Work order:
Please repeat the records exactly, keeping the pictures out.

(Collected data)
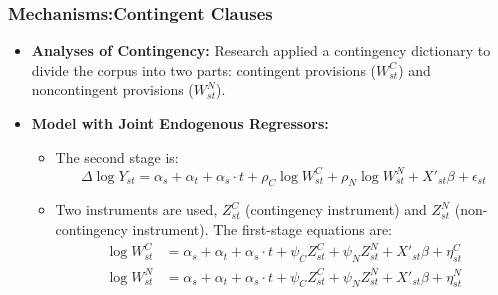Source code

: \documentclass{beamer}
\begin{document}
\begin{frame}
    \frametitle{Mechanisms:Contingent Clauses}
    \footnotesize
    \begin{itemize}
        \item \textbf{Analyses of Contingency:} Research applied a contingency dictionary to divide the corpus into two parts: contingent provisions ($W_{st}^C$) and noncontingent provisions ($W_{st}^N$).
        \item \textbf{Model with Joint Endogenous Regressors:}
        \begin{itemize}
            \item The second stage is:
            \begin{equation*}
                \Delta \log Y_{st} = \alpha_s + \alpha_t + \alpha_s \cdot t + \rho_C \log W_{st}^C + \rho_N \log W_{st}^N + X'_{st}\beta + \epsilon_{st}
            \end{equation*}
            \item Two instruments are used, $Z_{st}^C$ (contingency instrument) and $Z_{st}^N$ (non-contingency instrument). The first-stage equations are:
            \begin{align*}
                \log W_{st}^C &= \alpha_s + \alpha_t + \alpha_s \cdot t + \psi_C Z_{st}^C + \psi_N Z_{st}^N + X'_{st}\beta + \eta_{st}^C \\
                \log W_{st}^N &= \alpha_s + \alpha_t + \alpha_s \cdot t + \psi_C Z_{st}^C + \psi_N Z_{st}^N + X'_{st}\beta + \eta_{st}^N
            \end{align*}
        \end{itemize}
    \end{itemize}
\end{frame}
\end{document}
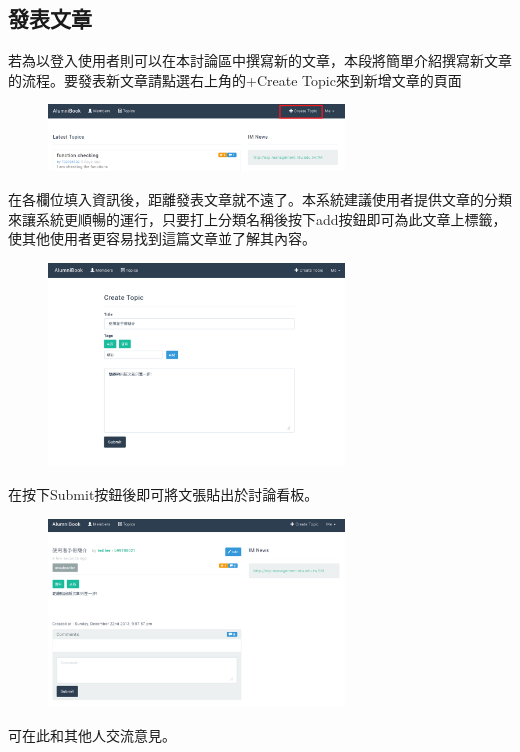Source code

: \documentclass[12pt]{article}
\begin{document}
\subsection{發表文章}
若為以登入使用者則可以在本討論區中撰寫新的文章，本段將簡單介紹撰寫新文章的流程。要發表新文章請點選右上角的+Create Topic來到新增文章的頁面
\begin{figure}[H]
\centering\includegraphics[width=0.7\textwidth]{img/new01.png}
\end{figure}
在各欄位填入資訊後，距離發表文章就不遠了。本系統建議使用者提供文章的分類來讓系統更順暢的運行，只要打上分類名稱後按下add按鈕即可為此文章上標籤，使其他使用者更容易找到這篇文章並了解其內容。
\begin{figure}[H]
\centering\includegraphics[width=0.7\textwidth]{img/new02.png}
\end{figure}
在按下Submit按鈕後即可將文張貼出於討論看板。
\begin{figure}[H]
\centering\includegraphics[width=0.7\textwidth]{img/new03.png}
\end{figure}
可在此和其他人交流意見。
\end{document}
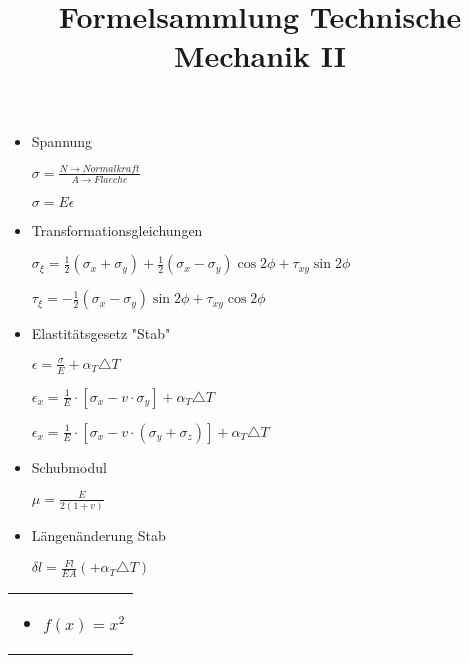 \documentclass{scrartcl}
\begin{document}
	\title{Formelsammlung Technische Mechanik II}
	\date{}
	\author{}
	\maketitle
\large	
\begin{minipage}{0,47 \textwidth}
	\begin{itemize}
        
        \item{Spannung}
        
        $\sigma = \frac{N \rightarrow Normalkraft}{A \rightarrow Flaeche}$
             
        $\sigma = E \epsilon$
        
        \item{Transformationsgleichungen}
        
        $\sigma_\xi = \frac{1}{2}(\sigma_x + \sigma_y) + \frac{1}{2}(\sigma_x - \sigma_y)\cos2\phi+\tau_{xy}\sin2\phi        
        $
        
        $\tau_{\xi} =           -\frac{1}{2}(\sigma_x - \sigma_y)\sin2\phi+\tau_{xy}\cos2\phi$
        
		\item{Elastitätsgesetz "Stab"}
        
        $\epsilon = \frac{\sigma}{E}+\alpha_T\triangle T$
		
		$\epsilon_x = \frac{1}{E}\cdot[\sigma_x - v \cdot \sigma_y] + \alpha_T\triangle T  $
		
    	$	\epsilon_x = \frac{1}{E}\cdot[\sigma_x - v \cdot (\sigma_y + \sigma_z)] + \alpha_T\triangle T  
    	$	

		\item{Schubmodul}
	
		$\mu = \frac{E}{2(1+v)} $

        \item{Längenänderung Stab}
        
        $\delta l = \frac{Fl}{EA} (+   \alpha_T\triangle T)$

	\end{itemize}
\end{minipage}%
\hfill
\begin{minipage}{0,45 \textwidth}
	\begin{tabular}{|p{\textwidth}}
		\begin{itemize}
			\item $f(x) = x^2$
		\end{itemize}
		
	\end{tabular}
\end{minipage}%
\end{document}
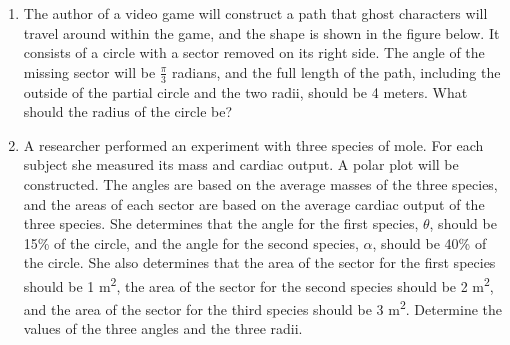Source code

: \begin{enumerate}
\item The author of a video game will construct a path that
  ghost characters will travel around within the game, and the shape
  is shown in the figure below. It consists of a circle with a sector
  removed on its right side. The angle of the missing sector will be
  $\frac{\pi}{3}$ radians, and the full length of the path, including
  the outside of the partial circle and the two radii, should be 4
  meters. What should the radius of the circle be? \\ \samepage      

\item A researcher performed an experiment with three
  species of mole. For each subject she measured its mass and cardiac
  output. A polar plot will be constructed. The angles are based on
  the average masses of the three species, and the areas of each
  sector are based on the average cardiac output of the three
  species. She determines that the angle for the first species,
  $\theta$, should be 15\% of the circle, and the angle for the second
  species, $\alpha$, should be 40\% of the circle. She also determines
  that the area of the sector for the first species should be 1
  m\textsuperscript{2}, the area of the sector for the second species
  should be 2 m\textsuperscript{2}, and the area of the sector for the
  third species should be 3 m\textsuperscript{2}. Determine the
  values of the three angles and the three radii.

\end{enumerate}

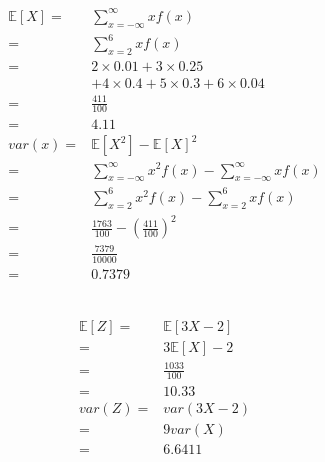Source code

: \documentclass{article}
\begin{document}
        \subsection{}
            \begin{equation*}
                \begin{split}
                    \mathbb{E}[X]=&\sum_{x=-\infty}^\infty xf(x)\\
                        =&\sum_{x=2}^6 xf(x)\\
                        =&2\times 0.01+3\times 0.25\\
                        &+4\times 0.4+5\times0.3+6\times0.04\\
                        =&\frac{411}{100}\\
                        =&4.11\\
                    var(x)=&\mathbb{E}[X^2]-\mathbb{E}[X]^2\\
                        =&\sum_{x=-\infty}^\infty x^2f(x)-\sum_{x=-\infty}^\infty xf(x)\\
                        =&\sum_{x=2}^6 x^2f(x)-\sum_{x=2}^6 xf(x)\\
                        =&\frac{1763}{100}-(\frac{411}{100})^2\\
                        =&\frac{7379}{10000}\\
                        =&0.7379\\
                \end{split}
            \end{equation*}
        \subsection{}
            \begin{equation*}
                \begin{split}
                    \mathbb{E}[Z]=&\mathbb{E}[3X-2]\\
                        =&3\mathbb{E}[X]-2\\
                        =&\frac{1033}{100}\\
                        =&10.33\\
                    var(Z)=&var(3X-2)\\ 
                        =&9var(X)\\
                        =&6.6411\\
                \end{split}
            \end{equation*}
\end{document}

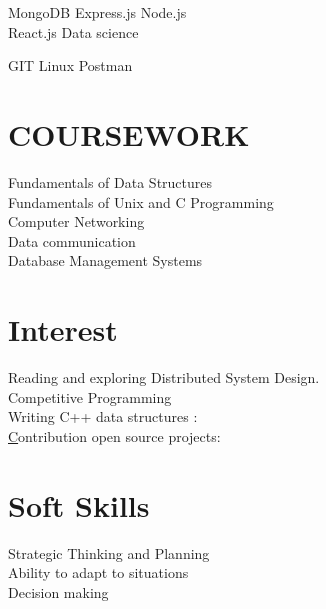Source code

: \documentclass[]{deedy-resume-openfont}
\begin{document}
\begin{minipage}[t]{0.33\textwidth}
 \textbullet{} MongoDB 
\textbullet{}Express.js \textbullet{} Node.js \\
\textbullet{} React.js
 \textbullet{} Data science
 
 \textbullet{} GIT \textbullet{}Linux \textbullet{}Postman
\sectionsep


\section{COURSEWORK}
\textbullet{}Fundamentals of Data Structures\\
\textbullet{}Fundamentals of Unix and C
 Programming \\
\textbullet{}Computer Networking\\
\textbullet{}Data communication \\
\textbullet{}Database Management Systems\\



\section{Interest}
\textbullet{}Reading and exploring Distributed System Design.\\
\textbullet{}Competitive Programming\\
\textbullet{}Writing C++ data structures : \href{https://github.com/llucifer97/Algorithms-Datastructure}{}\\
\textbullet{}\href{}Contribution open source projects: \href{https://github.com/pulls?q=is%3Apr+author%3Allucifer97+archived%3Afalse+is%3Aclosed}{\custombold{Link}}\\



 \section{Soft Skills}
 \textbullet{}Strategic Thinking and Planning\\
\textbullet{}Ability to adapt to situations\\
 \textbullet{}Decision making
 \sectionsep
%
%

\end{minipage} 
\end{document}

Response to this task:
Source code

: \documentclass{beamer}
\begin{document}
\begin{frame}
    \frametitle{Mechanisms:Contingent Clauses}
    \footnotesize
    \begin{itemize}
        \item \textbf{Analyses of Contingency:} Research applied a contingency dictionary to divide the corpus into two parts: contingent provisions ($W_{st}^C$) and noncontingent provisions ($W_{st}^N$).
        \item \textbf{Model with Joint Endogenous Regressors:}
        \begin{itemize}
            \item The second stage is:
            \begin{equation*}
                \Delta \log Y_{st} = \alpha_s + \alpha_t + \alpha_s \cdot t + \rho_C \log W_{st}^C + \rho_N \log W_{st}^N + X'_{st}\beta + \epsilon_{st}
            \end{equation*}
            \item Two instruments are used, $Z_{st}^C$ (contingency instrument) and $Z_{st}^N$ (non-contingency instrument). The first-stage equations are:
            \begin{align*}
                \log W_{st}^C &= \alpha_s + \alpha_t + \alpha_s \cdot t + \psi_C Z_{st}^C + \psi_N Z_{st}^N + X'_{st}\beta + \eta_{st}^C \\
                \log W_{st}^N &= \alpha_s + \alpha_t + \alpha_s \cdot t + \psi_C Z_{st}^C + \psi_N Z_{st}^N + X'_{st}\beta + \eta_{st}^N
            \end{align*}
        \end{itemize}
    \end{itemize}
\end{frame}
\end{document}
Source code

: \documentclass[12pt]{article}
\begin{document}
\subsection{發表文章}
若為以登入使用者則可以在本討論區中撰寫新的文章，本段將簡單介紹撰寫新文章的流程。要發表新文章請點選右上角的+Create Topic來到新增文章的頁面
\begin{figure}[H]
\centering\includegraphics[width=0.7\textwidth]{img/new01.png}
\end{figure}
在各欄位填入資訊後，距離發表文章就不遠了。本系統建議使用者提供文章的分類來讓系統更順暢的運行，只要打上分類名稱後按下add按鈕即可為此文章上標籤，使其他使用者更容易找到這篇文章並了解其內容。
\begin{figure}[H]
\centering\includegraphics[width=0.7\textwidth]{img/new02.png}
\end{figure}
在按下Submit按鈕後即可將文張貼出於討論看板。
\begin{figure}[H]
\centering\includegraphics[width=0.7\textwidth]{img/new03.png}
\end{figure}
可在此和其他人交流意見。
\end{document}
 \documentclass{scrartcl}
\begin{document}
	\title{Formelsammlung Technische Mechanik II}
	\date{}
	\author{}
	\maketitle
\large	
\begin{minipage}{0,47 \textwidth}
	\begin{itemize}
        
        \item{Spannung}
        
        $\sigma = \frac{N \rightarrow Normalkraft}{A \rightarrow Flaeche}$
             
        $\sigma = E \epsilon$
        
        \item{Transformationsgleichungen}
        
        $\sigma_\xi = \frac{1}{2}(\sigma_x + \sigma_y) + \frac{1}{2}(\sigma_x - \sigma_y)\cos2\phi+\tau_{xy}\sin2\phi        
        $
        
        $\tau_{\xi} =           -\frac{1}{2}(\sigma_x - \sigma_y)\sin2\phi+\tau_{xy}\cos2\phi$
        
		\item{Elastitätsgesetz "Stab"}
        
        $\epsilon = \frac{\sigma}{E}+\alpha_T\triangle T$
		
		$\epsilon_x = \frac{1}{E}\cdot[\sigma_x - v \cdot \sigma_y] + \alpha_T\triangle T  $
		
    	$	\epsilon_x = \frac{1}{E}\cdot[\sigma_x - v \cdot (\sigma_y + \sigma_z)] + \alpha_T\triangle T  
    	$	

		\item{Schubmodul}
	
		$\mu = \frac{E}{2(1+v)} $

        \item{Längenänderung Stab}
        
        $\delta l = \frac{Fl}{EA} (+   \alpha_T\triangle T)$

	\end{itemize}
\end{minipage}%
\hfill
\begin{minipage}{0,45 \textwidth}
	\begin{tabular}{|p{\textwidth}}
		\begin{itemize}
			\item $f(x) = x^2$
		\end{itemize}
		
	\end{tabular}
\end{minipage}%
\end{document}
Source code

: \begin{enumerate}
\item The author of a video game will construct a path that
  ghost characters will travel around within the game, and the shape
  is shown in the figure below. It consists of a circle with a sector
  removed on its right side. The angle of the missing sector will be
  $\frac{\pi}{3}$ radians, and the full length of the path, including
  the outside of the partial circle and the two radii, should be 4
  meters. What should the radius of the circle be? \\ \samepage      

\item A researcher performed an experiment with three
  species of mole. For each subject she measured its mass and cardiac
  output. A polar plot will be constructed. The angles are based on
  the average masses of the three species, and the areas of each
  sector are based on the average cardiac output of the three
  species. She determines that the angle for the first species,
  $\theta$, should be 15\% of the circle, and the angle for the second
  species, $\alpha$, should be 40\% of the circle. She also determines
  that the area of the sector for the first species should be 1
  m\textsuperscript{2}, the area of the sector for the second species
  should be 2 m\textsuperscript{2}, and the area of the sector for the
  third species should be 3 m\textsuperscript{2}. Determine the
  values of the three angles and the three radii.

\end{enumerate}

Source code

: \documentclass{article}
\begin{document}
        \subsection{}
            \begin{equation*}
                \begin{split}
                    \mathbb{E}[X]=&\sum_{x=-\infty}^\infty xf(x)\\
                        =&\sum_{x=2}^6 xf(x)\\
                        =&2\times 0.01+3\times 0.25\\
                        &+4\times 0.4+5\times0.3+6\times0.04\\
                        =&\frac{411}{100}\\
                        =&4.11\\
                    var(x)=&\mathbb{E}[X^2]-\mathbb{E}[X]^2\\
                        =&\sum_{x=-\infty}^\infty x^2f(x)-\sum_{x=-\infty}^\infty xf(x)\\
                        =&\sum_{x=2}^6 x^2f(x)-\sum_{x=2}^6 xf(x)\\
                        =&\frac{1763}{100}-(\frac{411}{100})^2\\
                        =&\frac{7379}{10000}\\
                        =&0.7379\\
                \end{split}
            \end{equation*}
        \subsection{}
            \begin{equation*}
                \begin{split}
                    \mathbb{E}[Z]=&\mathbb{E}[3X-2]\\
                        =&3\mathbb{E}[X]-2\\
                        =&\frac{1033}{100}\\
                        =&10.33\\
                    var(Z)=&var(3X-2)\\ 
                        =&9var(X)\\
                        =&6.6411\\
                \end{split}
            \end{equation*}
\end{document}

Source code

: \documentclass[]{deedy-resume-openfont}
\begin{document}
\begin{minipage}[t]{0.33\textwidth}
 \textbullet{} MongoDB 
\textbullet{}Express.js \textbullet{} Node.js \\
\textbullet{} React.js
 \textbullet{} Data science
 
 \textbullet{} GIT \textbullet{}Linux \textbullet{}Postman
\sectionsep


\section{COURSEWORK}
\textbullet{}Fundamentals of Data Structures\\
\textbullet{}Fundamentals of Unix and C
 Programming \\
\textbullet{}Computer Networking\\
\textbullet{}Data communication \\
\textbullet{}Database Management Systems\\



\section{Interest}
\textbullet{}Reading and exploring Distributed System Design.\\
\textbullet{}Competitive Programming\\
\textbullet{}Writing C++ data structures : \href{https://github.com/llucifer97/Algorithms-Datastructure}{}\\
\textbullet{}\href{}Contribution open source projects: \href{https://github.com/pulls?q=is%3Apr+author%3Allucifer97+archived%3Afalse+is%3Aclosed}{\custombold{Link}}\\



 \section{Soft Skills}
 \textbullet{}Strategic Thinking and Planning\\
\textbullet{}Ability to adapt to situations\\
 \textbullet{}Decision making
 \sectionsep
%
%

\end{minipage} 
\end{document}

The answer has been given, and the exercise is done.